A recent Gallup poll finds that public confidence in the media is at an all-time low. Interestingly, confidence was lowest among those who reported following the news most closely. In other words, the people who arguably know the most are the people most skeptical of what they are–and are not–being told.
In my Media and Public Policy class last Wednesday, students voiced their dismay over the Indianapolis Star, which has abandoned any pretense of investigative reporting on city and state government. If someone brings an issue to the attention of the paper, they may run it, but any visible effort to actually monitor local government, or to act as the eyes and ears of the voters, is long gone.
Local television news is equally superficial, although in fairness, it is often better than the current Star. Historically, the local channels have taken their cues from print media; in the absence of anything resembling meaningful local news from newspapers, they are floundering.
So we have lots of sports coverage. And at the Star, which has continued to “downsize” its investigative reporting capacity, a new reporter for the all-important “beer and entertainment beat.”

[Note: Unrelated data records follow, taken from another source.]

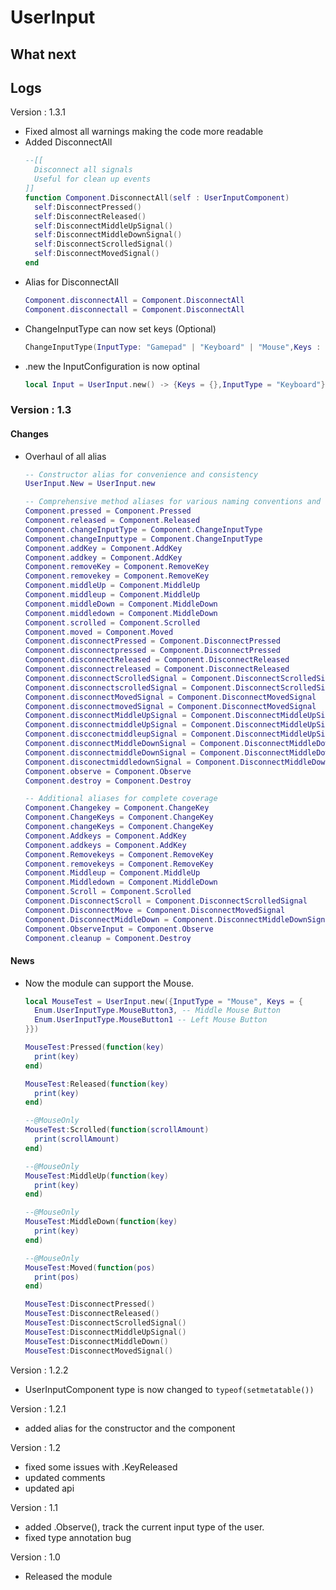 # UserInput

## What next

## Logs

Version : 1.3.1
- Fixed almost all warnings making the code more readable
- Added DisconnectAll
  ```lua
  --[[
  	Disconnect all signals
  	Useful for clean up events
  ]]
  function Component.DisconnectAll(self : UserInputComponent)
  	self:DisconnectPressed()
  	self:DisconnectReleased()
  	self:DisconnectMiddleUpSignal()
  	self:DisconnectMiddleDownSignal()
  	self:DisconnectScrolledSignal()
  	self:DisconnectMovedSignal()
  end
  ```
- Alias for DisconnectAll
  ```lua
  Component.disconnectAll = Component.DisconnectAll
  Component.disconnectall = Component.DisconnectAll
  ```
- ChangeInputType can now set keys (Optional)
  ```lua
  ChangeInputType(InputType: "Gamepad" | "Keyboard" | "Mouse",Keys : {Enum.KeyCode | Enum.UserInputType}?) -- Empty by default
  ```
- .new the InputConfiguration is now optinal
  ```lua
  local Input = UserInput.new() -> {Keys = {},InputType = "Keyboard"}
  ```

### Version : 1.3

#### Changes

- Overhaul of all alias
  ```lua
  -- Constructor alias for convenience and consistency
  UserInput.New = UserInput.new

  -- Comprehensive method aliases for various naming conventions and case sensitivity
  Component.pressed = Component.Pressed
  Component.released = Component.Released
  Component.changeInputType = Component.ChangeInputType
  Component.changeInputtype = Component.ChangeInputType
  Component.addKey = Component.AddKey
  Component.addkey = Component.AddKey
  Component.removeKey = Component.RemoveKey
  Component.removekey = Component.RemoveKey
  Component.middleUp = Component.MiddleUp
  Component.middleup = Component.MiddleUp
  Component.middleDown = Component.MiddleDown
  Component.middledown = Component.MiddleDown
  Component.scrolled = Component.Scrolled
  Component.moved = Component.Moved
  Component.disconnectPressed = Component.DisconnectPressed
  Component.disconnectpressed = Component.DisconnectPressed
  Component.disconnectReleased = Component.DisconnectReleased
  Component.disconnectreleased = Component.DisconnectReleased
  Component.disconnectScrolledSignal = Component.DisconnectScrolledSignal
  Component.disconnectscrolledSignal = Component.DisconnectScrolledSignal
  Component.disconnectMovedSignal = Component.DisconnectMovedSignal
  Component.disconnectmovedSignal = Component.DisconnectMovedSignal
  Component.disconnectMiddleUpSignal = Component.DisconnectMiddleUpSignal
  Component.disconnectmiddleUpSignal = Component.DisconnectMiddleUpSignal
  Component.discconectmiddleupSignal = Component.DisconnectMiddleUpSignal
  Component.disconnectMiddleDownSignal = Component.DisconnectMiddleDownSignal
  Component.disconnectmiddleDownSignal = Component.DisconnectMiddleDownSignal
  Component.disconectmiddledownSignal = Component.DisconnectMiddleDownSignal
  Component.observe = Component.Observe
  Component.destroy = Component.Destroy
  
  -- Additional aliases for complete coverage
  Component.Changekey = Component.ChangeKey
  Component.ChangeKeys = Component.ChangeKey
  Component.changeKeys = Component.ChangeKey
  Component.Addkeys = Component.AddKey
  Component.addkeys = Component.AddKey
  Component.Removekeys = Component.RemoveKey
  Component.removekeys = Component.RemoveKey
  Component.Middleup = Component.MiddleUp
  Component.Middledown = Component.MiddleDown
  Component.Scroll = Component.Scrolled
  Component.DisconnectScroll = Component.DisconnectScrolledSignal
  Component.DisconnectMove = Component.DisconnectMovedSignal
  Component.DisconnectMiddleDown = Component.DisconnectMiddleDownSignal
  Component.ObserveInput = Component.Observe
  Component.cleanup = Component.Destroy
  ```

#### News
- Now the module can support the Mouse.
  ```lua
  local MouseTest = UserInput.new({InputType = "Mouse", Keys = {
  	Enum.UserInputType.MouseButton3, -- Middle Mouse Button
  	Enum.UserInputType.MouseButton1 -- Left Mouse Button
  }})
  
  MouseTest:Pressed(function(key)
  	print(key)
  end)
  
  MouseTest:Released(function(key)
  	print(key)
  end)
  
  --@MouseOnly
  MouseTest:Scrolled(function(scrollAmount)
  	print(scrollAmount)
  end)
  
  --@MouseOnly
  MouseTest:MiddleUp(function(key)
  	print(key)
  end)
  
  --@MouseOnly
  MouseTest:MiddleDown(function(key)
  	print(key)
  end)
  
  --@MouseOnly
  MouseTest:Moved(function(pos)
  	print(pos)
  end)
  
  MouseTest:DisconnectPressed()
  MouseTest:DisconnectReleased()
  MouseTest:DisconnectScrolledSignal()
  MouseTest:DisconnectMiddleUpSignal()
  MouseTest:DisconnectMiddleDown()
  MouseTest:DisconnectMovedSignal()
  ```

Version : 1.2.2
- UserInputComponent type is now changed to `typeof(setmetatable())`

Version : 1.2.1
- added alias for the constructor and the component

Version : 1.2
- fixed some issues with .KeyReleased
- updated comments
- updated api

Version : 1.1
- added .Observe(), track the current input type of the user.
- fixed type annotation bug

Version : 1.0
- Released the module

The national networks aren’t appreciably better . In fact, their credibility may be worse.
Politifact has a new rating system, which is using scorecards to track the accuracy–or lack thereof–of network pundits and “on-air personalities.”
Right now, you can look at the NBC/MSNBC file and see how that network’s pundits and on-air talent stand. For instance, 46 percent of the claims made by NBC and MSNBC pundits and on-air personalities have been rated Mostly False, False or Pants on Fire.
(Forgive the snark, but I can’t help attributing CNN’s better rating to the fact that it provides less news. I mean, how much misdirection can you work into weeks spent tracking a missing plane?)
So–we can’t rely on the veracity of the national news networks, and there is no local general interest journalism left.
No wonder no one trusts anyone anymore.